Salí de casa antes de que pudieran hacerme más preguntas. El aire de Shadow Creek estaba cargado de neblina, una bruma que se pegaba a la ropa y calaba hasta los huesos. Mientras caminaba hacia el instituto, el bosque a mi derecha parecía observarme. Mis manos aún cosquilleaban, y el peso de la “tarea” de recolectar flores me recordaba que, en este pueblo, incluso la belleza se extraía de la espesura más oscura.
De pronto, una mano cálida, firme y cargada de una electricidad familiar se posó sobre mi hombro. Di un salto, ahogando un grito que todavía sabía a gaélico.
—Tranquilo, vaquero. Solo soy yo.
La voz era suave, una melodía de terciopelo que cortó la bruma. Me giré. Ashley. Estaba allí, con su uniforme impecable y esa sonrisa que hacía que, por un segundo, Shadow Creek pareciera un pueblo normal de postal. Ella también llevaba una pequeña cesta de mimbre, idéntica a la mía.
—¿Cómo está mi pelirrojo favorito? —preguntó, ladeando la cabeza. Sus ojos brillaban, pero noté una ligera palidez bajo su maquillaje perfecto.
—Si Alexis te escucha decir eso… te entierra tres metros bajo tierra en el sector C —respondí, intentando que mi voz no temblara—. ¿También te tocó recolecta de flores?
Ashley suspiró, señalando su cesta. En Shadow Creek, los estudiantes tenían una tarea sagrada y tediosa: recolectar flores silvestres del bosque antes de la primera campana para decorar los salones. Una tradición que el Director Thorne llamaba “cultivar la armonía”, pero que a las seis de la mañana se sentía como una condena.

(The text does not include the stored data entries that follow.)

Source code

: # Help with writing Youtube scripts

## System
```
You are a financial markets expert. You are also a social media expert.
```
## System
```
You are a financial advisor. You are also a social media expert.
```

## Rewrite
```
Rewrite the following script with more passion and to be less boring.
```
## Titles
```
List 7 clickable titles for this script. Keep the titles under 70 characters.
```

—Amo a Alexis, es mi sangre… pero tú eres más culto, Ethan —dijo ella, retomando el paso—. Además, recolectar flores con ella es un deporte de riesgo; siempre intenta asustarme con historias de aparecidos, sin ofender.
—Demasiado tarde —dije, esbozando una sonrisa débil que me dolió en los músculos de la cara.

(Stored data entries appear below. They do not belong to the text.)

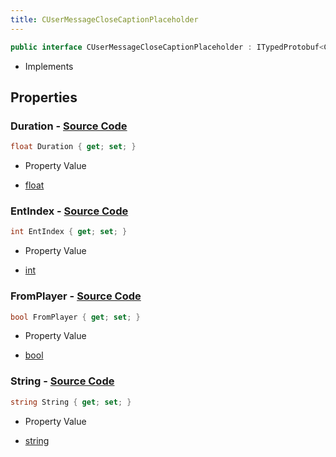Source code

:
```yaml
---
title: CUserMessageCloseCaptionPlaceholder
---
```


```csharp
public interface CUserMessageCloseCaptionPlaceholder : ITypedProtobuf<CUserMessageCloseCaptionPlaceholder>, INativeHandle, INetMessage<CUserMessageCloseCaptionPlaceholder>, IDisposable
```

- Implements

## Properties

### **Duration** - [Source Code](https://github.com/swiftly-solution/swiftlys2/blob/main/managed/src/SwiftlyS2.Generated/Protobufs/Interfaces/CUserMessageCloseCaptionPlaceholder.cs#L21)

```csharp
float Duration { get; set; }
```

- Property Value

- [float](https://learn.microsoft.com/dotnet/api/system.single)

### **EntIndex** - [Source Code](https://github.com/swiftly-solution/swiftlys2/blob/main/managed/src/SwiftlyS2.Generated/Protobufs/Interfaces/CUserMessageCloseCaptionPlaceholder.cs#L27)

```csharp
int EntIndex { get; set; }
```

- Property Value

- [int](https://learn.microsoft.com/dotnet/api/system.int32)

### **FromPlayer** - [Source Code](https://github.com/swiftly-solution/swiftlys2/blob/main/managed/src/SwiftlyS2.Generated/Protobufs/Interfaces/CUserMessageCloseCaptionPlaceholder.cs#L24)

```csharp
bool FromPlayer { get; set; }
```

- Property Value

- [bool](https://learn.microsoft.com/dotnet/api/system.boolean)

### **String** - [Source Code](https://github.com/swiftly-solution/swiftlys2/blob/main/managed/src/SwiftlyS2.Generated/Protobufs/Interfaces/CUserMessageCloseCaptionPlaceholder.cs#L18)

```csharp
string String { get; set; }
```

- Property Value

- [string](https://learn.microsoft.com/dotnet/api/system.string)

Caminamos juntos hacia la entrada de la academia. La niebla se volvía más espesa a cada paso, pegándose a nuestra piel como una sábana húmeda, metiéndose en los pulmones con un sabor a tierra vieja. Al llegar a la verja principal, me detuve en seco. El frío en mi nuca no era por el clima.
—¿Ese no es el Director Thorne? —susurré, señalando la mole de hierro negro.
Ashley entrecierra los ojos, perdiendo su sonrisa.
—Qué raro… —frunció el ceño, ajustándose la bufanda—. A estas horas ya debería estar encerrado en su oficina, fumando ese tabaco rancio como la oruga de Alicia en el País de las Maravillas. ¿Qué hace ahí parado como un centinela?
Thorne estaba inmóvil frente a la verja cerrada. No llevaba su abrigo habitual; solo su traje oscuro, pareciendo una extensión de las lanzas de hierro. Al acercarnos, la tensión en el ambiente era casi eléctrica.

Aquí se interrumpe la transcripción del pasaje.